------ Records supplied

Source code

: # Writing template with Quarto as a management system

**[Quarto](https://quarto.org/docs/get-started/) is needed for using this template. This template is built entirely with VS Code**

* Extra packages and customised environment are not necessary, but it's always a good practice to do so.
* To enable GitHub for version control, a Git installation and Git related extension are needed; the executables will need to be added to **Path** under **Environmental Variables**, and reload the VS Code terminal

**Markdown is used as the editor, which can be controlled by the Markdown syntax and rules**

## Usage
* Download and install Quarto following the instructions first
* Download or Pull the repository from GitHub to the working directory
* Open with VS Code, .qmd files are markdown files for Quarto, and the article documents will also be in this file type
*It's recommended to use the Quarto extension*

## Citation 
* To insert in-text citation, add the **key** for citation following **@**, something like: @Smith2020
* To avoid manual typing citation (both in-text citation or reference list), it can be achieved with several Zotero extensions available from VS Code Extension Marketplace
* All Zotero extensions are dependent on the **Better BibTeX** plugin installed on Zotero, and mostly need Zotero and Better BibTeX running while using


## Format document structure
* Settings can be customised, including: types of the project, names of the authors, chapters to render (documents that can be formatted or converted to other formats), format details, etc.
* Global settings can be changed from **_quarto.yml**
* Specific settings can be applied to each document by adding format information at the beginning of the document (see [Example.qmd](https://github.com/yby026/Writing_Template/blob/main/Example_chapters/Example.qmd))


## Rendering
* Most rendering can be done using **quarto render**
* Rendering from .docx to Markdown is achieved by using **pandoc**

------------

■ **Problem**:
Retyping every line above exactly is all that is needed.

■ **Answer box**:
Source code

: # Writing template with Quarto as a management system

**[Quarto](https://quarto.org/docs/get-started/) is needed for using this template. This template is built entirely with VS Code**

* Extra packages and customised environment are not necessary, but it's always a good practice to do so.
* To enable GitHub for version control, a Git installation and Git related extension are needed; the executables will need to be added to **Path** under **Environmental Variables**, and reload the VS Code terminal

**Markdown is used as the editor, which can be controlled by the Markdown syntax and rules**

## Usage
* Download and install Quarto following the instructions first
* Download or Pull the repository from GitHub to the working directory
* Open with VS Code, .qmd files are markdown files for Quarto, and the article documents will also be in this file type
*It's recommended to use the Quarto extension*

## Citation 
* To insert in-text citation, add the **key** for citation following **@**, something like: @Smith2020
* To avoid manual typing citation (both in-text citation or reference list), it can be achieved with several Zotero extensions available from VS Code Extension Marketplace
* All Zotero extensions are dependent on the **Better BibTeX** plugin installed on Zotero, and mostly need Zotero and Better BibTeX running while using


## Format document structure
* Settings can be customised, including: types of the project, names of the authors, chapters to render (documents that can be formatted or converted to other formats), format details, etc.
* Global settings can be changed from **_quarto.yml**
* Specific settings can be applied to each document by adding format information at the beginning of the document (see [Example.qmd](https://github.com/yby026/Writing_Template/blob/main/Example_chapters/Example.qmd))


## Rendering
* Most rendering can be done using **quarto render**
* Rendering from .docx to Markdown is achieved by using **pandoc**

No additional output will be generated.